Nova Scotia Pension Submission

CARP made its latest submission on pension reform to the Nova Scotia Department of Finance with the help of CARP Nova Scotia. Titled, Supplementary Pension Plans as Mechanisms for Reaching Retirement Savings Adequacy, the submission is a response to a Nova Scotia Consultation Document seeking input from key stakeholders on CPP expansion and multi-employer pension plans that were announced by the Finance ministers following their meeting in PEI this June 2010. The submission details CARP’s positions and recommendation on CPP expansion and Universal Pension Plan design.

On CPP Expansion

CARP reiterated its position that moderate CPP expansion alone will not help more than 8 million Canadians without occupational plans save adequately for retirement.
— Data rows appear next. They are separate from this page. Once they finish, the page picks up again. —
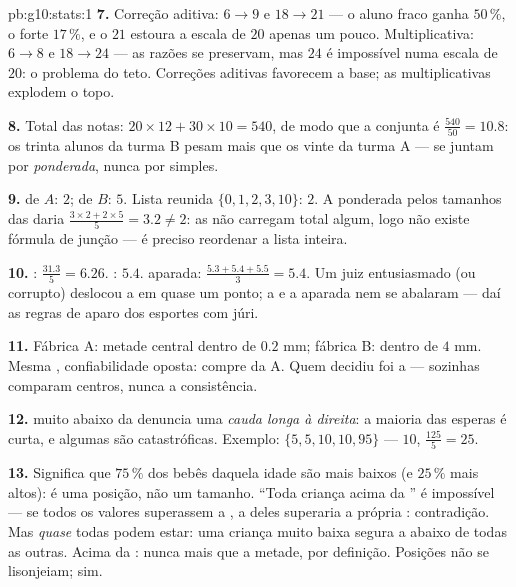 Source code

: \begin{solution}{pb:g10:stats:1}
\textbf{7.} Correção aditiva: $6 \to 9$ e $18 \to 21$ --- o
aluno fraco ganha $50\,\%$, o forte $17\,\%$, e o $21$ estoura
a escala de $20$ apenas um pouco. Multiplicativa: $6 \to 8$ e
$18 \to 24$ --- as razões se preservam, mas $24$ é impossível
numa escala de $20$: o problema do teto. Correções aditivas
favorecem a base; as multiplicativas explodem o topo.

\textbf{8.} Total das notas: $20 \times 12 + 30 \times 10 =
540$, de modo que a  conjunta é $\frac{540}{50} = 10.8$:
os trinta alunos da turma B pesam mais que os vinte da turma A
---  se juntam por  \emph{ponderada}, nunca por
 simples.

\textbf{9.}  de $A$: $2$; de $B$: $5$. Lista reunida
$\{0, 1, 2, 3, 10\}$:  $2$. A  ponderada pelos
tamanhos das  daria
$\frac{3 \times 2 + 2 \times 5}{5} = 3.2 \neq 2$: as 
não carregam total algum, logo não existe fórmula de junção ---
é preciso reordenar a lista inteira.

\textbf{10.} : $\frac{31.3}{5} = 6.26$. : $5.4$.
 aparada: $\frac{5.3 + 5.4 + 5.5}{3} = 5.4$. Um juiz
entusiasmado (ou corrupto) deslocou a  em quase um ponto;
a  e a  aparada nem se abalaram --- daí as regras
de aparo dos esportes com júri.

\textbf{11.} Fábrica A: metade central dentro de $0.2$ mm;
fábrica B: dentro de $4$ mm. Mesma , confiabilidade
oposta: compre da A. Quem decidiu foi a 
---  sozinhas comparam centros, nunca a consistência.

\textbf{12.}  muito abaixo da  denuncia uma
\emph{cauda longa à direita}: a maioria das esperas é curta, e
algumas são catastróficas. Exemplo: $\{5, 5, 10, 10, 95\}$ ---
 $10$,  $\frac{125}{5} = 25$.

\textbf{13.} Significa que $75\,\%$ dos bebês daquela idade são
mais baixos (e $25\,\%$ mais altos): é uma posição, não um
tamanho. ``Toda criança acima da '' é impossível --- se
todos os valores superassem a , a  deles superaria a
própria : contradição. Mas \emph{quase} todas podem estar:
uma criança muito baixa segura a  abaixo de todas as
outras. Acima da \emph{}: nunca mais que a metade, por
definição. Posições não se lisonjeiam;  sim.


\end{solution}
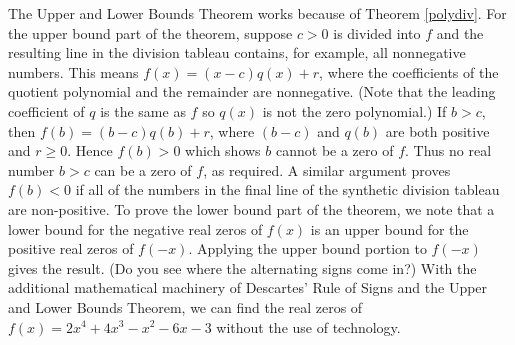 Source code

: {The Upper and Lower Bounds Theorem works because of Theorem \ref{polydiv}.  For the upper bound part of the theorem, suppose $c>0$ is divided into $f$ and the resulting line in the division tableau contains, for example, all nonnegative numbers.  This means $f(x) = (x-c) q(x) + r$, where the coefficients of the quotient polynomial and the remainder are nonnegative.  (Note that the leading coefficient of $q$ is the same as $f$ so $q(x)$ is not the zero polynomial.)  If $b > c$, then $f(b) = (b-c) q(b) + r$, where $(b-c)$ and  $q(b)$ are both positive and $r \geq 0$.  Hence $f(b) > 0$ which shows $b$ cannot be a zero of $f$.  Thus no real number $b > c$ can be a zero of $f$, as required.  A similar argument proves $f(b) < 0$ if all of the numbers in the final line of the synthetic division tableau are non-positive.  To prove the lower bound part of the theorem, we note that a lower bound for the negative real zeros of $f(x)$ is an upper bound for the positive real zeros of $f(-x)$.  Applying the upper bound portion to $f(-x)$ gives the result.  (Do you see where the alternating signs come in?) With the additional mathematical machinery of Descartes' Rule of Signs and the Upper and Lower Bounds Theorem, we can find the real zeros of $f(x) = 2x^4+4x^3-x^2-6x-3$ without the use of technology.}{}

\medskip


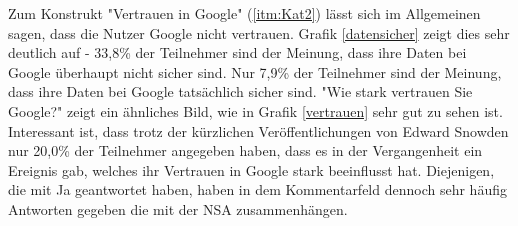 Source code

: Zum Konstrukt "Vertrauen in Google" (\ref{itm:Kat2}) lässt sich im Allgemeinen sagen, dass die Nutzer Google nicht vertrauen. Grafik \ref{datensicher} zeigt dies sehr deutlich auf - 33,8\% der Teilnehmer sind der Meinung, dass ihre Daten bei Google überhaupt nicht sicher sind. Nur 7,9\% der Teilnehmer sind der Meinung, dass ihre Daten bei Google tatsächlich sicher sind. "Wie stark vertrauen Sie Google?" zeigt ein ähnliches Bild, wie in Grafik \ref{vertrauen} sehr gut zu sehen ist. Interessant ist, dass trotz der kürzlichen Veröffentlichungen von Edward Snowden nur 20,0\% der Teilnehmer angegeben haben, dass es in der Vergangenheit ein Ereignis gab, welches ihr Vertrauen in Google stark beeinflusst hat. Diejenigen, die mit Ja geantwortet haben, haben in dem Kommentarfeld dennoch sehr häufig Antworten gegeben die mit der NSA zusammenhängen.

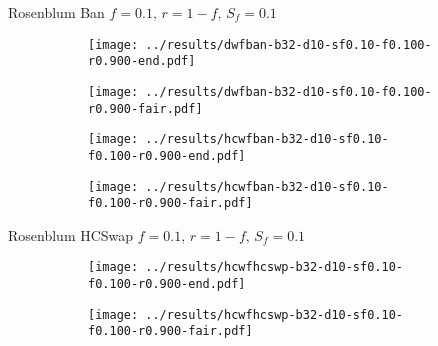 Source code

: \documentclass[8pt,a4paper]{beamer}
\begin{document}
	
	\begin{frame}{Rosenblum Ban $f=0.1,\, r=1-f,\,S_f=0.1$}
		\begin{figure}
			\begin{subfigure}{.48\textwidth}
				\centering
				\texttt{[image: ../results/dwfban-b32-d10-sf0.10-f0.100-r0.900-end.pdf]}
			\end{subfigure}
			\begin{subfigure}{.48\textwidth}
				\centering
				\texttt{[image: ../results/dwfban-b32-d10-sf0.10-f0.100-r0.900-fair.pdf]}
			\end{subfigure}
		\end{figure}
		
		\begin{figure}
			\begin{subfigure}{.48\textwidth}
				\centering
				\texttt{[image: ../results/hcwfban-b32-d10-sf0.10-f0.100-r0.900-end.pdf]}
			\end{subfigure}
			\begin{subfigure}{.48\textwidth}
				\centering
				\texttt{[image: ../results/hcwfban-b32-d10-sf0.10-f0.100-r0.900-fair.pdf]}
			\end{subfigure}
		\end{figure}
	\end{frame}
	
	\begin{frame}{Rosenblum HCSwap $f=0.1,\, r=1-f,\,S_f=0.1$}
		\begin{figure}
			\begin{subfigure}{.48\textwidth}
				\centering
				\texttt{[image: ../results/hcwfhcswp-b32-d10-sf0.10-f0.100-r0.900-end.pdf]}
			\end{subfigure}
			\begin{subfigure}{.48\textwidth}
				\centering
				\texttt{[image: ../results/hcwfhcswp-b32-d10-sf0.10-f0.100-r0.900-fair.pdf]}
			\end{subfigure}
		\end{figure}
	\end{frame}
	
	
\end{document}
Given the expected retirement income levels associated with the three pillars of Canada’s retirement system (OAS/GIS, CPP, RPP/RSSP/TFSA) Canadians close to the median income levels or higher face a significant risk of savings inadequacy in retirement. For individuals below the median income level, the 60 to 70 percent savings adequacy may be more achievable, but in absolute terms, $16,000 to $19,000 annually – the maximum current range of benefits for retirees with no personal savings – is inadequate.

Doubling the replacement rate far exceeds the proposed modest approach to CPP expansion. Yet, even a doubling of the replacement rate, as the Canadian Labour Congress advocates, would only raise maximum CPP benefits from $11,800 to $23,600. Doubling the replacement rate would cost, at the highest level, an additional $216 per month in contributions split between the employer and employee. While affordable, even doubling the CPP replacement rate would leave most Canadians without the required 60 to 70 percent income replacement rates.
The submission recommended, therefore, that the CPP expansion be made at a level that will substantially improve on the adequacy of retirement income now provided by the CPP and that it be supplemented with OAS/GIS and private pension savings plans improvements to provide adequate levels of retirement income. CPP Expansion is a welcome advance in providing more income security on a universal, mandatory and defined benefit basis. However, the modest levels of increase proposed alone cannot provide the 60 – 70 percent that is considered the acceptable replacement rate for middle-income earners.

On Multi-employer Pension Plans (MEPP)

The core goal of any country’s pension system is to provide an adequate system available to the full breadth of the population that is sufficient to prevent poverty in old age. It must be affordable by the employers and employees and other participants and robust enough to withstand major shocks, including economic, demographic and political volatility. Recent events have demonstrated that Canada’s retirement system is not meeting this goal in part because of inadequate pension coverage.

Since the Nova Scotia Consultation focused specifically on MEPPs as the most likely new supplementary savings vehicle, CARP’s submission insisted that certain features are necessary to ensure universality, adequacy, and fairness:

1. Newly created supplementary pension plans should be universally available to the employed, self-employed, and even the unemployed, regardless of whether the employer has enrolled in the plan. Similarly, the plans should be mandatory or based on auto-enrolment, with the possibility for individual opt-outs.

2. Savings adequacy should be an integral goal of a multi-employer pension plan.

3. Supplementary MEPPs should offer defined benefits, which are superior to defined contribution plans in cost/benefit and resistance to market fluctuation.

4. Supplementary MEPPs should operate under regulated maximum Management Expense Ratios (MER) and have governance and accountability mechanisms that properly balance the interests of employers, employees, and retirees.

5. Supplementary MEPPs should be of a sustainable size and offer benefit portability to plan participants.